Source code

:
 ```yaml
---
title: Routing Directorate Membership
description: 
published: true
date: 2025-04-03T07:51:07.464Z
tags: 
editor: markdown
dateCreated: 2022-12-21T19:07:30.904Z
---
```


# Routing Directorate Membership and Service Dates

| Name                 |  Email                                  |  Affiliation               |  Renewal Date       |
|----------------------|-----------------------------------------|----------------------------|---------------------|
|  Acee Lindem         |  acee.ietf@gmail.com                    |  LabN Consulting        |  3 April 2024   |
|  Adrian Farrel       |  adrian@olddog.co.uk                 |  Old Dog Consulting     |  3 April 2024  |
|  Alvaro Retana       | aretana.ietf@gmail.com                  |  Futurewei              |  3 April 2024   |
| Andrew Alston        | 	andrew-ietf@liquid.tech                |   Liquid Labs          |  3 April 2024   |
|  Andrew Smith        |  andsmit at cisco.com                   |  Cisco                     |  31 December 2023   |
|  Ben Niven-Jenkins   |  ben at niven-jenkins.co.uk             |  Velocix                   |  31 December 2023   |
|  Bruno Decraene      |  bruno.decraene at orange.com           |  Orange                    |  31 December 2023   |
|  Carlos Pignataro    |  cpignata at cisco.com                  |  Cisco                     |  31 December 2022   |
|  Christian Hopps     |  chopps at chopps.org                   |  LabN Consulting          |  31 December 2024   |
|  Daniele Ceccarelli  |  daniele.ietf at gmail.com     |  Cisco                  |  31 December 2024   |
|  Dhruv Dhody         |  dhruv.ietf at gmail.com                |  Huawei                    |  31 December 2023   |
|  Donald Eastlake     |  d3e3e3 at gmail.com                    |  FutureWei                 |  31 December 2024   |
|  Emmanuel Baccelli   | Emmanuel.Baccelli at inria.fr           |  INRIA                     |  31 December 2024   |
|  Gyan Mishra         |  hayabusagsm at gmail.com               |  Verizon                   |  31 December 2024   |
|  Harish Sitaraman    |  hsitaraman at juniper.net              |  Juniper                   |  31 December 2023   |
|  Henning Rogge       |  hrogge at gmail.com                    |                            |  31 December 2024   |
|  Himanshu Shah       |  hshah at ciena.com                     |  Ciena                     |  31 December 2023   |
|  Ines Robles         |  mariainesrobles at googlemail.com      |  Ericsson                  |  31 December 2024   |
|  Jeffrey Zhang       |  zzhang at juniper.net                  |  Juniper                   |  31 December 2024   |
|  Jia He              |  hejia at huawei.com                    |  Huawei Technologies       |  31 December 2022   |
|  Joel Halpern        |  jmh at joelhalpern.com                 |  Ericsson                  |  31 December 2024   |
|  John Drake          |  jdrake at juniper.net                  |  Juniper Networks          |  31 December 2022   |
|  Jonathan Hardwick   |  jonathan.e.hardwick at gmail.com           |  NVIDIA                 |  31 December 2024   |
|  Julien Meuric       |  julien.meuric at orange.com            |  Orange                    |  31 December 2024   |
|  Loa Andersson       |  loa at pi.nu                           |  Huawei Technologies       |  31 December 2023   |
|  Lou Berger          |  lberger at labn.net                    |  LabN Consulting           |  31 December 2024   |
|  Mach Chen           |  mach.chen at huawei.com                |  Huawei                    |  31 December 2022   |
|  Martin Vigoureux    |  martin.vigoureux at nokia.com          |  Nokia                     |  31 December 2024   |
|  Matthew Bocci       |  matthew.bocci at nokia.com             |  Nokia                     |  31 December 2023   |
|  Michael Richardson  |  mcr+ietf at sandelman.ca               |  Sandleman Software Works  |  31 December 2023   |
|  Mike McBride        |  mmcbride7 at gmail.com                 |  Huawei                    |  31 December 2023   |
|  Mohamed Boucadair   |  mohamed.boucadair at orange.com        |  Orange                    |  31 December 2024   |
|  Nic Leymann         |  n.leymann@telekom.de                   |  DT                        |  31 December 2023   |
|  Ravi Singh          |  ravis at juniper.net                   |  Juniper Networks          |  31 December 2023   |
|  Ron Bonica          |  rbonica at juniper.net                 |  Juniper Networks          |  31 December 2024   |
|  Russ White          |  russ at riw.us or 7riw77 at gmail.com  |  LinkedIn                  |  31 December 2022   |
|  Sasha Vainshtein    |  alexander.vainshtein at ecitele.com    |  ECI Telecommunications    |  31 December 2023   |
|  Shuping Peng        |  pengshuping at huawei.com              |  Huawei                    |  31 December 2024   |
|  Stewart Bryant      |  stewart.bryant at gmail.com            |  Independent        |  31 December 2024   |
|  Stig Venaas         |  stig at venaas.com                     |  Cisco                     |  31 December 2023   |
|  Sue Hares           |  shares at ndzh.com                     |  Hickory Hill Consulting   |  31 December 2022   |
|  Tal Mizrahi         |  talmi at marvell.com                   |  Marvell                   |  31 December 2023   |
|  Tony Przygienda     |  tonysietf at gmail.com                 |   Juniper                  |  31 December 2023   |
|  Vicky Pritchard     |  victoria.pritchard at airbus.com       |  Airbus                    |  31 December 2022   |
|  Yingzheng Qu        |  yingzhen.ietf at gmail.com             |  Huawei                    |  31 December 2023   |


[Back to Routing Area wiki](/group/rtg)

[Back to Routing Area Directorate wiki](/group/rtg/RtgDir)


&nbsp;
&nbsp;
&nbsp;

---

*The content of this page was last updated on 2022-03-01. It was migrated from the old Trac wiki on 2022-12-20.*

::::::

_Goal of the exercise_.
Every line above in which the word "Routing" is present must be copied into the answer.

_The completed task_.
title: Routing Directorate Membership
# Routing Directorate Membership and Service Dates
[Back to Routing Area wiki](/group/rtg)
[Back to Routing Area Directorate wiki](/group/rtg/RtgDir)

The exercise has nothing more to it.